Career Advice You Won't Get From The Podium
By Elaine pofeldt, entrepreneur.com, 31-05-2014
Hundreds of successful professionals have generously shared their dreams, accomplishments and disappointments with me over the years, thanks to my work writing about careers and entrepreneurship. These aren’t necessarily the folks you’ll see delivering commencement speeches, but they’ve given me a crash course in the unwritten rules of the workplace. Here are some lessons I’ve taken away from their candid stories. If you are a new graduate, I hope these will be helpful to you and you start your career.
1. Stay in control of your own opportunities. Handing over the reins of your career to others inevitably leads to disappointment. Years after placing their fate in the hands of a company or a boss and dutifully waiting for the green light to advance and work at their highest capacity, many people have told me they discovered they were trusting the wrong people. They wasted years being bored and frustrated before finally making a move.
Companies and bosses don’t set out to stifle their teams and lead them astray. The workplace is changing so fast because of technology and globalization that many leaders are grasping for answers–even about what they should be doing. You may well know more about that than they do, even if you don’t have the management experience they’ve racked up. As Jack Welch put it in a recent interview with Success magazine, bosses can’t pretend anymore that they know more than their workers. “Knowledge is no longer power because everyone has it,” he said.
Tap your own knowledge to create opportunities for yourself, instead of looking for a rulebook to follow. The people I’ve interviewed who have been happiest with their careers relied on their own internal compass to guide them in figuring out what they should do next. They observed people they knew who were doing things that looked fun and exciting and learned from them how to get there. If bosses helped them, that made things easier, but none of these folks held out for someone else’s approval before making their next move.
Give whatever work you end up doing your best effort but also pay attention to the results and recognition it’s getting you–and reevaluate that frequently. If 99 miles per hour is how fast you like to go, and your bosses want you to slow down, look around constantly for a place where you’re free to floor the accelerator. It’s out there. It may not be at the type of big corporation where parents like to say their kids work. Perhaps it is in a startup that you launch with your best friend from high school or in a nonprofit where you can do something important.

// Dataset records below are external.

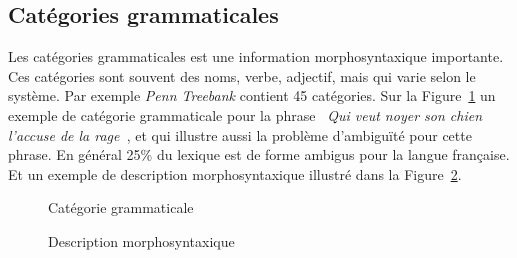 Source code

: \subsection{Catégories grammaticales}
Les catégories grammaticales est une information morphosyntaxique importante. Ces catégories sont souvent des noms, verbe, adjectif, mais qui varie selon le système. Par exemple \textit{Penn Treebank} contient 45 catégories. Sur la Figure~\ref{fig:categorie-grammaticale} un exemple de catégorie grammaticale pour la phrase \textit{\og~Qui veut noyer son chien l’accuse de la rage~\fg{}}, et qui illustre aussi la problème d’ambiguïté pour cette phrase. En général 25\% du lexique est de forme ambigus pour la langue française. Et un exemple de description morphosyntaxique illustré dans la Figure~\ref{fig:exemple-desc-morphosyntaxique}.

\begin{figure}[htbp]
    \begin{center}
    \end{center}
    \caption{Catégorie grammaticale \citep{handbook-nlp}}\label{fig:categorie-grammaticale}
\end{figure}

\begin{figure}[htbp]
    \begin{center}
    \end{center}
    \caption{Description morphosyntaxique \citep{handbook-nlp}}\label{fig:exemple-desc-morphosyntaxique}
\end{figure}

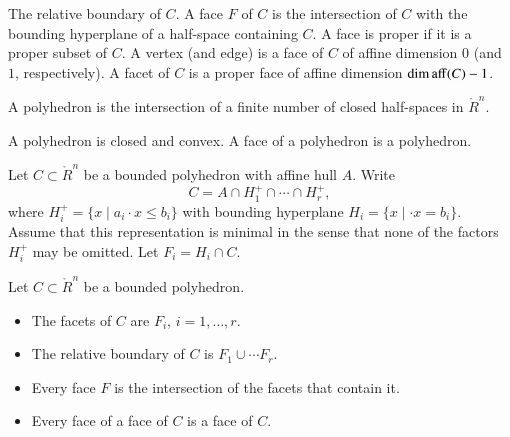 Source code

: \begin{definition}
The relative boundary of $C$.  A face $F$ of $C$ is the intersection of $C$ with the bounding hyperplane of a half-space containing $C$.  A face is proper if it is a proper subset of $C$.    A vertex (and edge) is a face of $C$ of affine dimension $0$ (and $1$, respectively).   A facet of $C$ is a proper face of affine dimension $\operatorname{dim\,aff}(C)-1$.
\end{definition}

%

\begin{definition}[polyhedron]  A polyhedron is the intersection of
a finite number of closed half-spaces in $\ring{R}^n$.
\end{definition}

A polyhedron is closed and convex.  A face of a polyhedron is a polyhedron. %

Let $C\subset\ring{R}^n$ be a bounded polyhedron with affine hull $A$. Write 
$$
C = A \cap H^+_1 \cap \cdots \cap H^+_r,
$$
where
$H^+_i = \{x\mid a_i\cdot x \le b_i\}$ with bounding hyperplane
$H_i=\{x\mid \cdot x = b_i\}$. Assume that this representation is minimal in the sense that none of the factors $H^+_i$ may be omitted.  Let $F_i = H_i\cap C$.


\begin{lemma}\label{lemma:webster}  
Let $C\subset\ring{R}^n$ be a bounded polyhedron.
\begin{itemize}
\item The facets of $C$ are $F_i$, $i=1,\ldots,r$.
\item The relative boundary of $C$ is $F_1\cup\cdots F_r$.
\item Every face $F$ is the intersection of the facets that contain it.
\item Every face of a face of $C$ is a face of $C$.
\end{itemize}
\end{lemma}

2. Understand how much your time is worth–and don’t give away control of it too easily. Many talented people have told me they live in fear that an arbitrary corporate decision will end their job in an instant. That has created pressure on employees to work relentlessly. Maybe your parents have experienced this.
You may thrive on working 12 hours a day, but if you’re considering a job offer at a company where that’s an expectation (you’ll have to do your own recon to find out) make sure you’re getting paid well for it. Your future pay will be based on what you earn now, so remember that the salary you accept may affect your earning power for years to come. In the meantime, it’ll also affect your ability to tackle pressing tasks like paying down student loans and your ability to do fun things in when you’re not working.
We’re in a skills economy, where what you can do for your employer is more important in many fields than what degree you have or how many years you logged in the workplace. A new graduate who knows an in-demand skill like search engine optimization can earn $70,000 a year in a major metropolitan market the first year out. Gather as much proof as you can that you can deliver the results employers need–whether that is through internships, volunteering or freelancing–and get advice from the best-paid professionals you know on how to use that in negotiating your salary. Being young shouldn’t be synonymous with being underpaid, if you have valuable skills to offer.
3. Pay close attention to who is running the show. Cool perks like free breakfast can only take you so far. If you’re evaluating an employer, look closely at who holds the highest level positions in the company. Do people like you hold any of those jobs? For instance, if you are a woman, do you see any women doing the kind of work you’d ultimately like to end up doing? Is it one woman or many? If not, that’s not a good sign for your future advancement, no matter what the company says about its efforts to improve diversity. This is 2014. There are multitudes of talented, highly-educated and diverse professionals across the country. Companies that want to find them are doing so.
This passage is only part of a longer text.